Saved entries
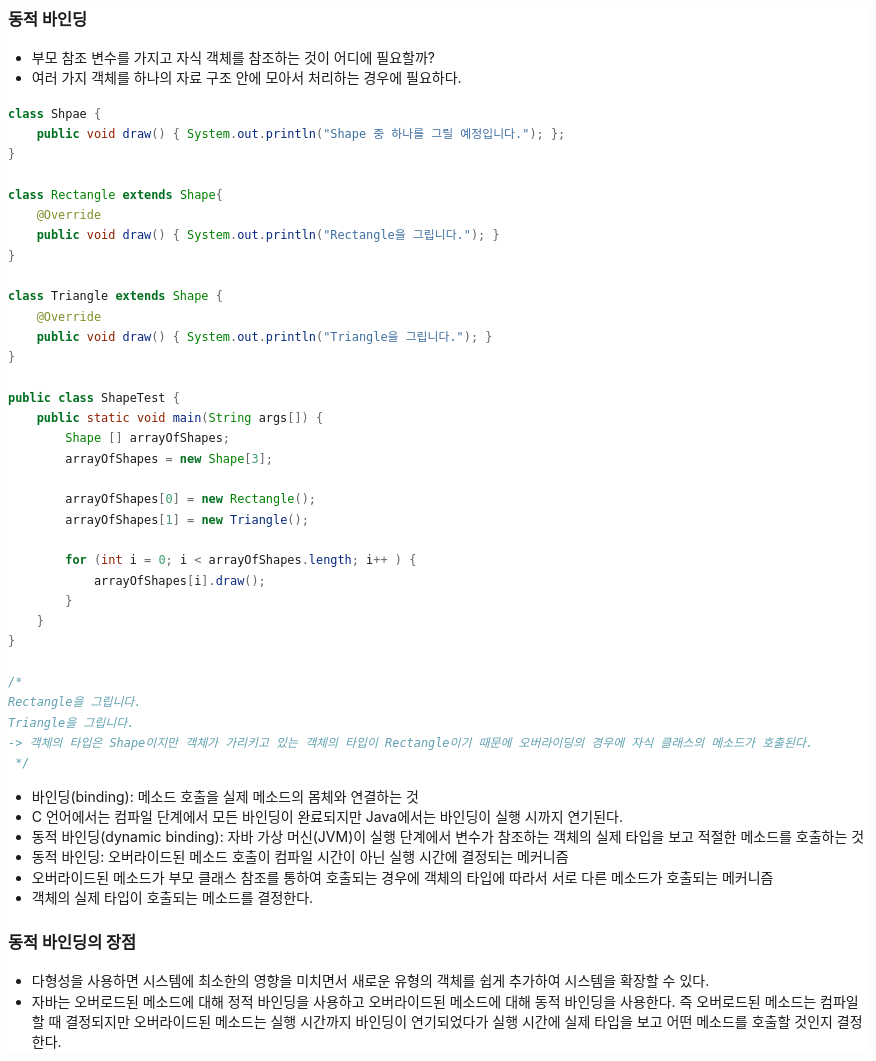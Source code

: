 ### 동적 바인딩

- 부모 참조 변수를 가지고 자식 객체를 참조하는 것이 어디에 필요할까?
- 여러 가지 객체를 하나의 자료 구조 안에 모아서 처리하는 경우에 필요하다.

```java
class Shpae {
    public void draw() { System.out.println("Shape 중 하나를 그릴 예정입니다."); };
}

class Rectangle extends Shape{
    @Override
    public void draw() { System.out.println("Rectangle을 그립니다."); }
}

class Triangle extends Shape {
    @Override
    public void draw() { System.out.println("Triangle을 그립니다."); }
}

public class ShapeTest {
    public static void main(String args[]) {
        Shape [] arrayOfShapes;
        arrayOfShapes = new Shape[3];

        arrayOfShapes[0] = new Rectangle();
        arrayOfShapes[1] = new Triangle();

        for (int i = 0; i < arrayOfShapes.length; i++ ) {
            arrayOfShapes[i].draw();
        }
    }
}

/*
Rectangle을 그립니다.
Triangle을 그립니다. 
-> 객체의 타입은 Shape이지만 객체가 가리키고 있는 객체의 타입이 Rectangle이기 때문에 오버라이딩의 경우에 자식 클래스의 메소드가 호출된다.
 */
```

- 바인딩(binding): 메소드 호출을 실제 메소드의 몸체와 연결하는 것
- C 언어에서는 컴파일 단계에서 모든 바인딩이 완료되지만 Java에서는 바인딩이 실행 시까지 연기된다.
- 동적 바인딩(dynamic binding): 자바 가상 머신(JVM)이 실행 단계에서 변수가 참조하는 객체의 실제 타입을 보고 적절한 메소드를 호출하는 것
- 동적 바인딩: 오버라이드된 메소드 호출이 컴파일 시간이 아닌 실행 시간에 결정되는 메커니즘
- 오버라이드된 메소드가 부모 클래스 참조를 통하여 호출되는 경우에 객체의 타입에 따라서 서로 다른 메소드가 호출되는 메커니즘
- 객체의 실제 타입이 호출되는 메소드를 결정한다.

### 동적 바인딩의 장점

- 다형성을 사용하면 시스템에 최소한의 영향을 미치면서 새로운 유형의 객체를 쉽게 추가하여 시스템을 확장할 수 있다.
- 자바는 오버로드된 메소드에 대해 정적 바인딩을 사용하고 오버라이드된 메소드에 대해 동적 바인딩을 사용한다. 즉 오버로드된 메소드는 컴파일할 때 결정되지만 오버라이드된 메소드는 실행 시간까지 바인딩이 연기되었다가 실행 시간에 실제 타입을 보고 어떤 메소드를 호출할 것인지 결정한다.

Activity —
The lines needed run from the first line of the records through the line containing "### 동적 바인딩의 장점", both included. Restate them word for word, without pictures.

Answer box —
Source code

: ### 동적 바인딩

- 부모 참조 변수를 가지고 자식 객체를 참조하는 것이 어디에 필요할까?
- 여러 가지 객체를 하나의 자료 구조 안에 모아서 처리하는 경우에 필요하다.

```java
class Shpae {
    public void draw() { System.out.println("Shape 중 하나를 그릴 예정입니다."); };
}

class Rectangle extends Shape{
    @Override
    public void draw() { System.out.println("Rectangle을 그립니다."); }
}

class Triangle extends Shape {
    @Override
    public void draw() { System.out.println("Triangle을 그립니다."); }
}

public class ShapeTest {
    public static void main(String args[]) {
        Shape [] arrayOfShapes;
        arrayOfShapes = new Shape[3];

        arrayOfShapes[0] = new Rectangle();
        arrayOfShapes[1] = new Triangle();

        for (int i = 0; i < arrayOfShapes.length; i++ ) {
            arrayOfShapes[i].draw();
        }
    }
}

/*
Rectangle을 그립니다.
Triangle을 그립니다. 
-> 객체의 타입은 Shape이지만 객체가 가리키고 있는 객체의 타입이 Rectangle이기 때문에 오버라이딩의 경우에 자식 클래스의 메소드가 호출된다.
 */
```

- 바인딩(binding): 메소드 호출을 실제 메소드의 몸체와 연결하는 것
- C 언어에서는 컴파일 단계에서 모든 바인딩이 완료되지만 Java에서는 바인딩이 실행 시까지 연기된다.
- 동적 바인딩(dynamic binding): 자바 가상 머신(JVM)이 실행 단계에서 변수가 참조하는 객체의 실제 타입을 보고 적절한 메소드를 호출하는 것
- 동적 바인딩: 오버라이드된 메소드 호출이 컴파일 시간이 아닌 실행 시간에 결정되는 메커니즘
- 오버라이드된 메소드가 부모 클래스 참조를 통하여 호출되는 경우에 객체의 타입에 따라서 서로 다른 메소드가 호출되는 메커니즘
- 객체의 실제 타입이 호출되는 메소드를 결정한다.

### 동적 바인딩의 장점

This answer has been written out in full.